Recorrer a financiamentos, pedir aumento no limite do cartão de crédito ou da conta corrente tem se tornado cada vez mais comum na vida dos brasileiros, especialmente agora, em razão da crise pela qual estamos passando.

Comum também é o consumidor se deparar com a negativa de crédito, ou seja, o banco ou financeira simplesmente recusam o empréstimo ou financiamento pleiteado com a justificativa de que o consumidor não atingiu o ‘score’.

O chamado ‘sistema de score’ é utilizado pelos fornecedores no momento da concessão de crédito e corresponde a um mecanismo de avaliação de risco. E em razão da justificativa dada pelos fornecedores – no momento da negativa de crédito – de que o consumidor não havia atingido a pontuação, várias ações judiciais foram propostas pelo país contra os bancos e financeiras.

Todavia, em outubro de 2015, o Superior Tribunal de Justiça (STJ) publicou a Súmula 550, de acordo com a qual ‘a utilização de score de crédito, método estatístico de avaliação de risco que não constitui banco de dados, dispensa o consentimento do consumidor, que terá o direito de solicitar esclarecimentos sobre as informações pessoais valoradas e as fontes dos dados considerados no respectivo cálculo.’
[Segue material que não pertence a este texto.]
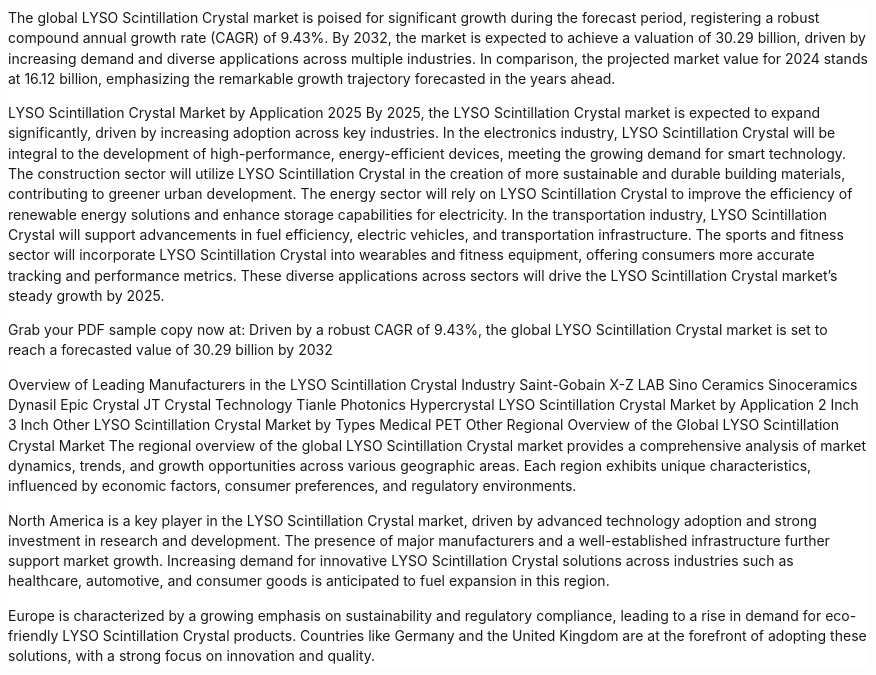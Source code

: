 The global LYSO Scintillation Crystal market is poised for significant growth during the forecast period, registering a robust compound annual growth rate (CAGR) of 9.43%. By 2032, the market is expected to achieve a valuation of 30.29 billion, driven by increasing demand and diverse applications across multiple industries. In comparison, the projected market value for 2024 stands at 16.12 billion, emphasizing the remarkable growth trajectory forecasted in the years ahead. 

LYSO Scintillation Crystal Market by Application 2025
By 2025, the LYSO Scintillation Crystal market is expected to expand significantly, driven by increasing adoption across key industries. In the electronics industry, LYSO Scintillation Crystal will be integral to the development of high-performance, energy-efficient devices, meeting the growing demand for smart technology. The construction sector will utilize LYSO Scintillation Crystal in the creation of more sustainable and durable building materials, contributing to greener urban development. The energy sector will rely on LYSO Scintillation Crystal to improve the efficiency of renewable energy solutions and enhance storage capabilities for electricity. In the transportation industry, LYSO Scintillation Crystal will support advancements in fuel efficiency, electric vehicles, and transportation infrastructure. The sports and fitness sector will incorporate LYSO Scintillation Crystal into wearables and fitness equipment, offering consumers more accurate tracking and performance metrics. These diverse applications across sectors will drive the LYSO Scintillation Crystal market’s steady growth by 2025.

Grab your PDF sample copy now at: Driven by a robust CAGR of 9.43%, the global LYSO Scintillation Crystal market is set to reach a forecasted value of 30.29 billion by 2032

Overview of Leading Manufacturers in the LYSO Scintillation Crystal Industry
Saint-Gobain
X-Z LAB
Sino Ceramics
Sinoceramics
Dynasil
Epic Crystal
JT Crystal Technology
Tianle Photonics
Hypercrystal
LYSO Scintillation Crystal Market by Application
2 Inch
3 Inch
Other
LYSO Scintillation Crystal Market by Types
Medical PET
Other
Regional Overview of the Global LYSO Scintillation Crystal Market
The regional overview of the global LYSO Scintillation Crystal market provides a comprehensive analysis of market dynamics, trends, and growth opportunities across various geographic areas. Each region exhibits unique characteristics, influenced by economic factors, consumer preferences, and regulatory environments.

North America is a key player in the LYSO Scintillation Crystal market, driven by advanced technology adoption and strong investment in research and development. The presence of major manufacturers and a well-established infrastructure further support market growth. Increasing demand for innovative LYSO Scintillation Crystal solutions across industries such as healthcare, automotive, and consumer goods is anticipated to fuel expansion in this region.

Europe is characterized by a growing emphasis on sustainability and regulatory compliance, leading to a rise in demand for eco-friendly LYSO Scintillation Crystal products. Countries like Germany and the United Kingdom are at the forefront of adopting these solutions, with a strong focus on innovation and quality.
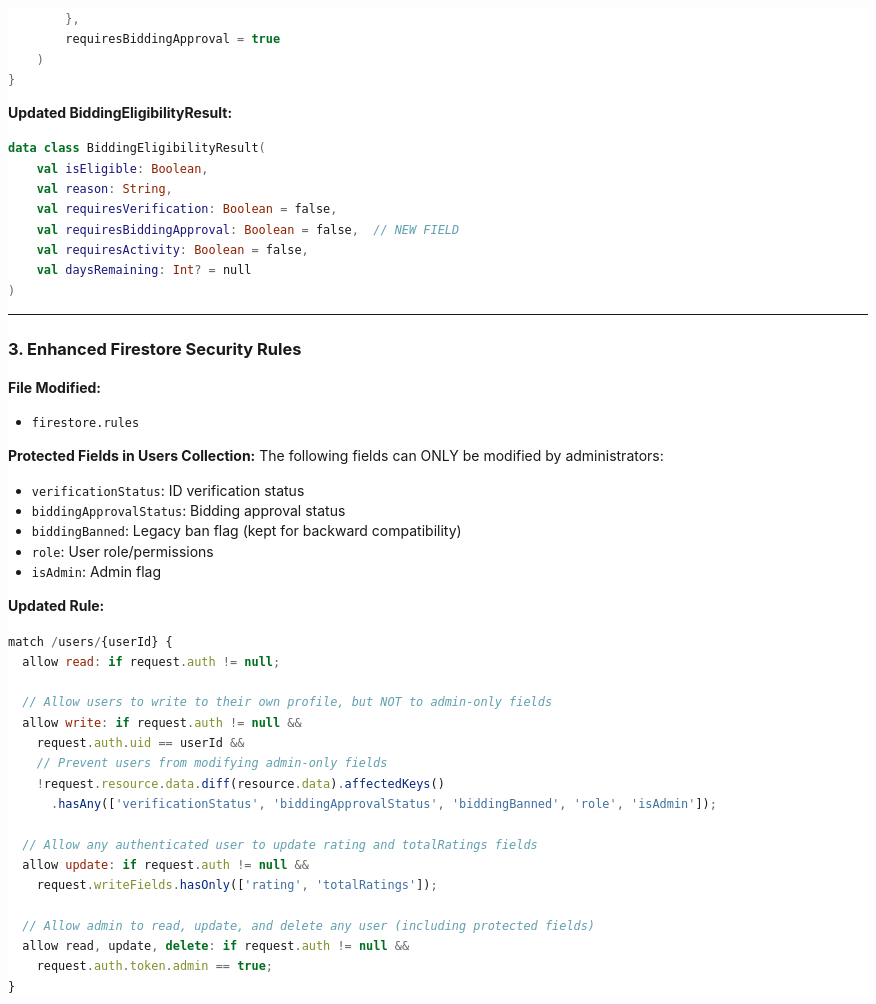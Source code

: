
 ```kotlin
        },
        requiresBiddingApproval = true
    )
}
```

**Updated BiddingEligibilityResult:**
```kotlin
data class BiddingEligibilityResult(
    val isEligible: Boolean,
    val reason: String,
    val requiresVerification: Boolean = false,
    val requiresBiddingApproval: Boolean = false,  // NEW FIELD
    val requiresActivity: Boolean = false,
    val daysRemaining: Int? = null
)
```

---

### 3. Enhanced Firestore Security Rules
**File Modified:**
- `firestore.rules`

**Protected Fields in Users Collection:**
The following fields can ONLY be modified by administrators:
- `verificationStatus`: ID verification status
- `biddingApprovalStatus`: Bidding approval status
- `biddingBanned`: Legacy ban flag (kept for backward compatibility)
- `role`: User role/permissions
- `isAdmin`: Admin flag

**Updated Rule:**
```javascript
match /users/{userId} {
  allow read: if request.auth != null;
  
  // Allow users to write to their own profile, but NOT to admin-only fields
  allow write: if request.auth != null && 
    request.auth.uid == userId &&
    // Prevent users from modifying admin-only fields
    !request.resource.data.diff(resource.data).affectedKeys()
      .hasAny(['verificationStatus', 'biddingApprovalStatus', 'biddingBanned', 'role', 'isAdmin']);
  
  // Allow any authenticated user to update rating and totalRatings fields
  allow update: if request.auth != null &&
    request.writeFields.hasOnly(['rating', 'totalRatings']);
  
  // Allow admin to read, update, and delete any user (including protected fields)
  allow read, update, delete: if request.auth != null && 
    request.auth.token.admin == true;
}
```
É preciso então que o consumidor fique atento e exija sempre que o fornecedor justifique – de forma detalhada – as razões que embasaram a negativa do crédito e, se as mesmas não forem disponibilizadas, é direito do cliente buscar seus direitos, formalizando reclamação nos Procons ou procurando o poder judiciário, afinal, a informação é um direito fundamental de todos os consumidores.